WORK TO COMPLETE: Please copy out the lines in the entries that contain "application".

-- DATASET EXTRACT follows --

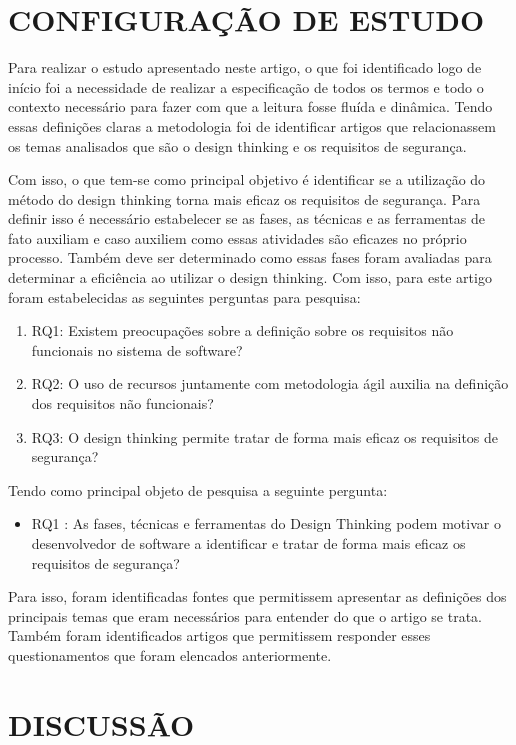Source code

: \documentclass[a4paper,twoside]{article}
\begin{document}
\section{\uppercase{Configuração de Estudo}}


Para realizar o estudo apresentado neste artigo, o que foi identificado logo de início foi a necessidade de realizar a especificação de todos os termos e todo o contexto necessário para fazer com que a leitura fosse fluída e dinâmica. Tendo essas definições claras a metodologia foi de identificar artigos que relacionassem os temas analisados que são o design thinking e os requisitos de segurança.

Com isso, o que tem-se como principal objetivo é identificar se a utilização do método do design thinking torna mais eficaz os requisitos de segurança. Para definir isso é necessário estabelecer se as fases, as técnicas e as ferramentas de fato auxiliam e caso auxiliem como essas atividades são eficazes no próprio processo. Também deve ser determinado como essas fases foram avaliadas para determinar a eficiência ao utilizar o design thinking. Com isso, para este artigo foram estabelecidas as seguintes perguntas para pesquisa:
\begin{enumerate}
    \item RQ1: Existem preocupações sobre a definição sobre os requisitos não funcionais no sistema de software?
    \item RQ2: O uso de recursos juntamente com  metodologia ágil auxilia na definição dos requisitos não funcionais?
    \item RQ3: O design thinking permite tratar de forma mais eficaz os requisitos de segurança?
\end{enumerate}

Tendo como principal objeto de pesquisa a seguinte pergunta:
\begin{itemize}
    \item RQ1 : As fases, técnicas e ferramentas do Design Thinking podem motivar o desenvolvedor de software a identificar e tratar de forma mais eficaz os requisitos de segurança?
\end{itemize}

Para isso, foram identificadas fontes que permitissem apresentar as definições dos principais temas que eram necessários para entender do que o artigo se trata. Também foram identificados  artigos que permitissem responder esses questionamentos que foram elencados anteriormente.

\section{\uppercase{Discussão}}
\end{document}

-- DATASET EXTRACT concluded --
-- DATASET EXTRACT follows --

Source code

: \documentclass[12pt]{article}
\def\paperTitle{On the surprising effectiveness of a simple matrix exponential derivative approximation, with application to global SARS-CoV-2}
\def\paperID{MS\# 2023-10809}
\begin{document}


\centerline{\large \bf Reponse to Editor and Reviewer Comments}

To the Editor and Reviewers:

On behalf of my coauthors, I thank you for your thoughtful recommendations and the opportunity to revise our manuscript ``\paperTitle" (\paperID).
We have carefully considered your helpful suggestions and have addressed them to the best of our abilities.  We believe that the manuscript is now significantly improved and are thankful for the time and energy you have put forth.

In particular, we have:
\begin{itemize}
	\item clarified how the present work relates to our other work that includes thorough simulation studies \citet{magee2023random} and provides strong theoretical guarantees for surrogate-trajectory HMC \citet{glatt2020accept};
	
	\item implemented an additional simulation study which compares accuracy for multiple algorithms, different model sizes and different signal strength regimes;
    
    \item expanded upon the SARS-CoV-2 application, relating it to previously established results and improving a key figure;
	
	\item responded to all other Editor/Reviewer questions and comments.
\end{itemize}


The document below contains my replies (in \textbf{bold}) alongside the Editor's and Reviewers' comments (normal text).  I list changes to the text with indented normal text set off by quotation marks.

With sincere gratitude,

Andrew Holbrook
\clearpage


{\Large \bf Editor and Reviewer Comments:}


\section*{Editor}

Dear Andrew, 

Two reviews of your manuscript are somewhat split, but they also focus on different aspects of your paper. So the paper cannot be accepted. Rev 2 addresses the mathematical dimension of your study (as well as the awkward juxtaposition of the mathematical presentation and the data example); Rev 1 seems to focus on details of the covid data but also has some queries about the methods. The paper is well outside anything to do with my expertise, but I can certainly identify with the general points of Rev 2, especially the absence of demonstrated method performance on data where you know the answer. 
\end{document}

-- DATASET EXTRACT concluded --
-- DATASET EXTRACT follows --

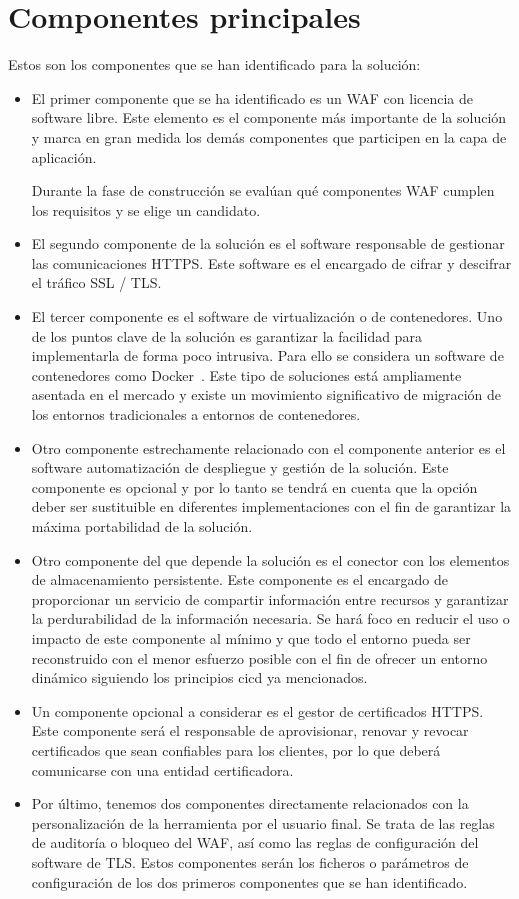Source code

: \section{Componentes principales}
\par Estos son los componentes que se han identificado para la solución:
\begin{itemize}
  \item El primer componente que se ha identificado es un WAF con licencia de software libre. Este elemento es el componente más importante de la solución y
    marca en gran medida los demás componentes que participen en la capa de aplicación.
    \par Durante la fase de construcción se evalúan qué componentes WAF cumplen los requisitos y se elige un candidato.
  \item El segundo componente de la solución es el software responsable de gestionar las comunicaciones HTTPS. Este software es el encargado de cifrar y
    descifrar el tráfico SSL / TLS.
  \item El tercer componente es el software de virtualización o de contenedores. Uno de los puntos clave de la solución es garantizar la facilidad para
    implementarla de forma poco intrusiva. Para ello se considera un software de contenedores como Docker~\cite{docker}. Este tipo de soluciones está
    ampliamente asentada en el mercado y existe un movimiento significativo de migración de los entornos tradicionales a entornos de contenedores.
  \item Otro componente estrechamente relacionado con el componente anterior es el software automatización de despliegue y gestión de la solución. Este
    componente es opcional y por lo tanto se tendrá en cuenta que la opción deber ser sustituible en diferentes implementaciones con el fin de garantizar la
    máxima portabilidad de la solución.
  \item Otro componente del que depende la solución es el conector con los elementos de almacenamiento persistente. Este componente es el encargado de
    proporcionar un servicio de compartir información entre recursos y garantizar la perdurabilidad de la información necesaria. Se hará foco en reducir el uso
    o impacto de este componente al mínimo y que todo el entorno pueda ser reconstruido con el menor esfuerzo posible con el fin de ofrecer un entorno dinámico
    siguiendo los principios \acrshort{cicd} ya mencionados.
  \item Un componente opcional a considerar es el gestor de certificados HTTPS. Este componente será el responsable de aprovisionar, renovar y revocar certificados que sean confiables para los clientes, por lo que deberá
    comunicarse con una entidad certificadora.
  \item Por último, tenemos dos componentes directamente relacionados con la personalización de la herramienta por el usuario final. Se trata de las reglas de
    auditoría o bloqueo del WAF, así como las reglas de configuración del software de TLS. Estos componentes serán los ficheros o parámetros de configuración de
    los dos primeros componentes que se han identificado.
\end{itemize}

-- DATASET EXTRACT concluded --

ANSWER BELOW:
\def\paperTitle{On the surprising effectiveness of a simple matrix exponential derivative approximation, with application to global SARS-CoV-2}
    \item expanded upon the SARS-CoV-2 application, relating it to previously established results and improving a key figure;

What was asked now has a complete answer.